I have carefully considered the two decisions of this court which were decided by consideration of Article 94. I do not think that Article 94(i) (a) was in issue in any of the two cases, as I have already said. I am of the view that this court should resort to the purposive approach to the interpretation of the Article in controversy.
This court has on countless occasions resorted to the interpretation that would advance the purpose for which provisions of the Constitution must be interpreted. I remind myself of what Her Ladyship the Chief Justice Wood said in the case of BROWN v ATTORNEY-GENERAL [2010] SCGLR 183 at page 202 as follows:
“This court has over the years so adeptly dealt with the vexed question of the proper approach to construing national Constitutions that, the legal principles of governing this area of the law, cannot be said to be uncertain. We have drawn from the rich storehouse of both domestic and foreign jurisprudence to fashion out the general principles that serve as interpretive guides to constitutional interpretation. As I observed in the case of REPUBLIC v HIGH COURT (FAST TRACK DIVISION) ACCRA; EX PARTE COMMISSION ON HUMAN RIGHTS AND ADMINISTRATIVE JUSTICE (RICHARD ANANE INTERESTED PARTY) [2007-2008] SCGLR 213 at 247, the literalist or strict approach, that is a mechanical approach that does not look to the purpose of the contested provisions as a legitimate part of the exercise, is clearly to be deprecated”.
Her Ladyship the Chief Justice, however, in the course of her judgment acknowledged that the ‘subjective-based purpose, as already noted, is however, not the sole criteria for construing a national Constitution’.
Acquah JSC (as he then was) was of similar opinion in NATIONAL MEDIA COMMISSION v ATTORNEY-GENERAL [2000] SCGLR at page 11 as follows:
“Accordingly, in interpreting the Constitution, care must be taken to ensure that all the provisions work together as parts of a functioning whole. The parts must fit together logically to form rational, internally consistent framework. And because the framework has a purpose, the parts are also to work dynamically, each contributing something towards accomplishing the intended goal”.

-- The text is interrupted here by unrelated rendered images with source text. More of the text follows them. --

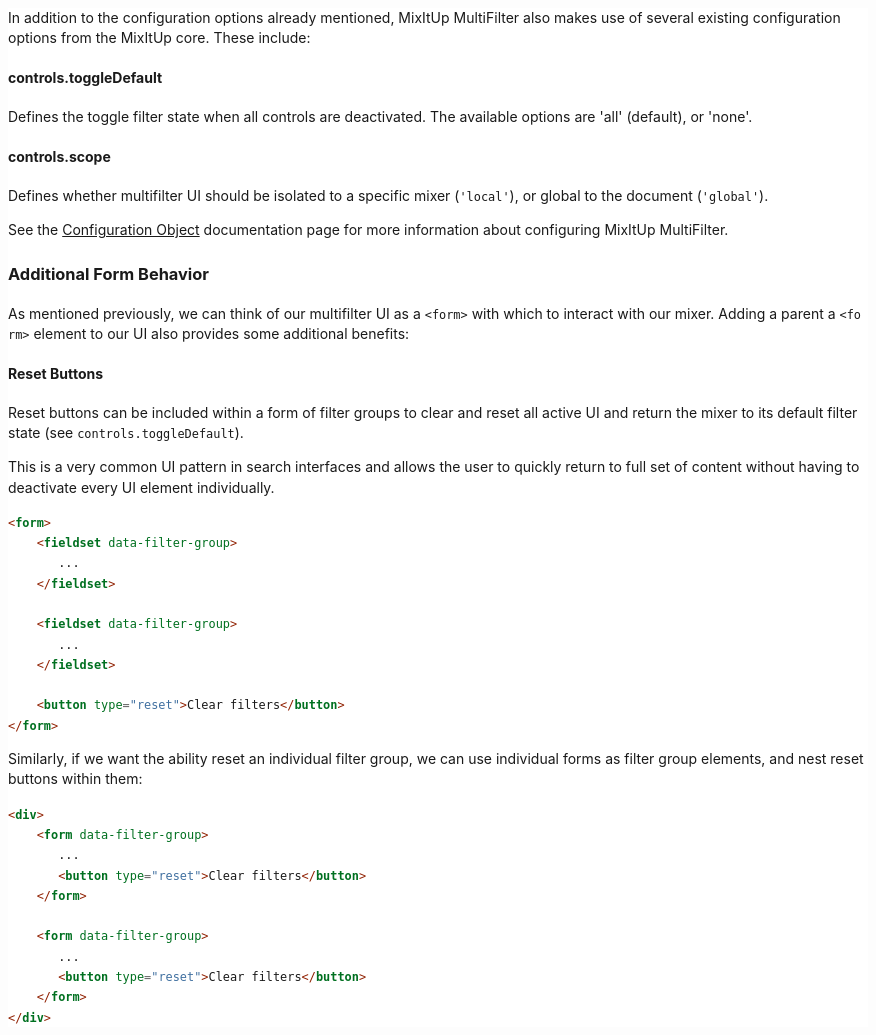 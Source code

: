 In addition to the configuration options already mentioned, MixItUp MultiFilter also makes use of several existing configuration options from the MixItUp core. These include:

#### controls.toggleDefault

Defines the toggle filter state when all controls are deactivated. The available options are 'all' (default), or 'none'.

#### controls.scope

Defines whether multifilter UI should be isolated to a specific mixer (`'local'`), or global to the document (`'global'`).

See the [Configuration Object](./docs/mixitup.Config.md) documentation page for more information about configuring MixItUp MultiFilter.

### Additional Form Behavior

As mentioned previously, we can think of our multifilter UI as a `<form>` with which to interact with our mixer. Adding a parent a `<form>` element to our UI also provides some additional benefits:

#### Reset Buttons

Reset buttons can be included within a form of filter groups to clear and reset all active UI and return the mixer to its default filter state (see `controls.toggleDefault`).

This is a very common UI pattern in search interfaces and allows the user to quickly return to full set of content without having to deactivate every UI element individually.

```html
<form>
    <fieldset data-filter-group>
       ...
    </fieldset>

    <fieldset data-filter-group>
       ...
    </fieldset>

    <button type="reset">Clear filters</button>
</form>
```

Similarly, if we want the ability reset an individual filter group, we can use individual forms as filter group elements, and nest reset buttons within them:

```html
<div>
    <form data-filter-group>
       ...
       <button type="reset">Clear filters</button>
    </form>

    <form data-filter-group>
       ...
       <button type="reset">Clear filters</button>
    </form>
</div>
```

If one resorts to the purposive approach, which of late has gained notoriety in our interpretation of this 1992 Constitution in cases like OMABOE III v ATTORNEY-GENERAL & LANDS COMMISSION [2005-2006] SCGLR 579 and DANSO-ACHEAMPONG & ABODAKPI v ATTORNEY-GENERAL
[2009] SCGLR 355, it becomes clearer that the purpose for which Article 94 was inserted in our Constitution was to strictly get rid of some category of citizens to contest Parliamentary elections under the Constitution.